Friday, 25 October 2013


A taxi the next morning got me to the local bus terminal Purabaya where I boarded for Malang, it was actually a very easy process, almost too painless and not challenging enough, but take the easy ones when you can.  In a couple of hours I was at the next terminal in Malang, just ripe for a good old fashioned rip off.  

I had no choice but to take the only transport available and bargained as hard as I could, walking off up the street before we both finally caved and agreed on a price.  Now that I know the angkot routes I could probably use the local transport next time, but i had no idea which one to take on arrival. 

I checked into the Armyn Guesthouse, once again booked through Agoda and was pleasantly surprised, this is a really great guesthouse with exceptional service and little extras that made for a great stay.  

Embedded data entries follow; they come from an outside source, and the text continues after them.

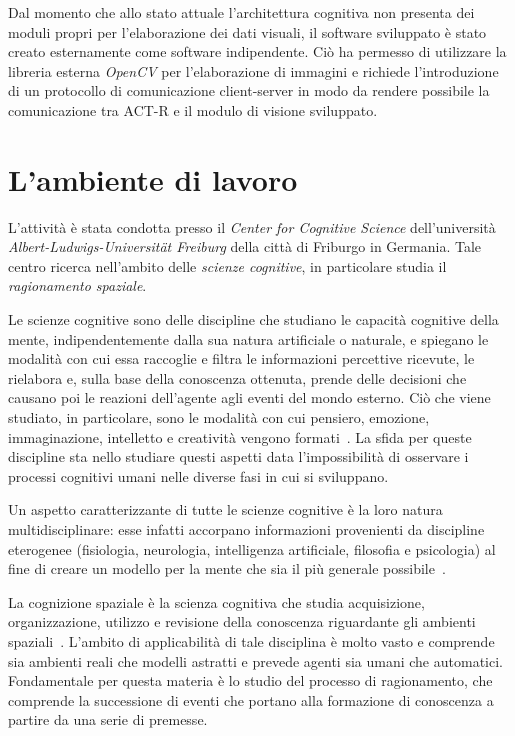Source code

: 	Dal momento che allo stato attuale l'architettura cognitiva non presenta dei moduli propri per l'elaborazione dei dati visuali, il software sviluppato è stato creato esternamente come software indipendente. 
	Ciò ha permesso di utilizzare la libreria esterna \mbox{\emph{OpenCV}} per l'elaborazione di immagini e richiede l'introduzione di un protocollo di comunicazione client-server in modo da rendere possibile la comunicazione tra \mbox{ACT-R} e il modulo di visione sviluppato.

	\section*{L'ambiente di lavoro}
	L'attività è stata condotta presso il \emph{Center for Cognitive Science} dell'università \emph{Albert-Ludwigs-Universität Freiburg} della città di Friburgo in Germania. Tale centro ricerca nell'ambito delle \emph{scienze cognitive}, in particolare studia il \emph{ragionamento spaziale}.

	Le scienze cognitive sono delle discipline che studiano le capacità cognitive della mente, indipendentemente dalla sua natura artificiale o naturale, e spiegano le modalità con cui essa raccoglie e filtra le informazioni percettive ricevute, le rielabora e, sulla base della conoscenza ottenuta, prende delle decisioni che causano poi le reazioni dell'agente agli eventi del mondo esterno. 
	Ciò che viene studiato, in particolare, sono le modalità con cui pensiero, emozione, immaginazione, intelletto e creatività vengono formati~\cite{legrenzi2005prima}.
	La sfida per queste discipline sta nello studiare questi aspetti data l'impossibilità di osservare i processi cognitivi umani nelle diverse fasi in cui si sviluppano. 
	
	Un aspetto caratterizzante di tutte le scienze cognitive è la loro natura multidisciplinare: esse infatti accorpano informazioni provenienti da discipline eterogenee (fisiologia, neurologia, intelligenza artificiale, filosofia e psicologia) al fine di creare un modello per la mente che sia il più generale possibile~\cite{legrenzi2005prima}. 

	La cognizione spaziale è la scienza cognitiva che studia acquisizione, organizzazione, utilizzo e revisione della conoscenza riguardante gli ambienti spaziali~\cite{r8Cspace}. L'ambito di applicabilità di tale disciplina è molto vasto e comprende sia ambienti reali che modelli astratti e prevede agenti sia umani che automatici.
	Fondamentale per questa materia è lo studio del processo di ragionamento, che comprende la successione di eventi che portano alla formazione di conoscenza a partire da una serie di premesse.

I highly recommend the place if you are visiting Malang, and you should, it ended up being probably my favourite area of Java, though I haven't been everywhere yet.  So many amazing places to explore in the area if you're not scared to grab a scooter and go looking, as usual I did plenty of that.

I met up with a good friend of mine, Yuni, a sweet local girl studying chemical engineering at university, with a great sense of humour and a thirst for adventure.  She was never scared or reluctant to go exploring and would try almost anything.  We hung out in Malang for a couple of days seeing a few local sights before making the spectacular journey to the almighty Mt Bromo, icon of East Java. 

To be honest i had never heard of the place until about a month earlier when Yuni suggested it, turns out people from all over the world come here to see it and i'm certain they don't go away disappointed.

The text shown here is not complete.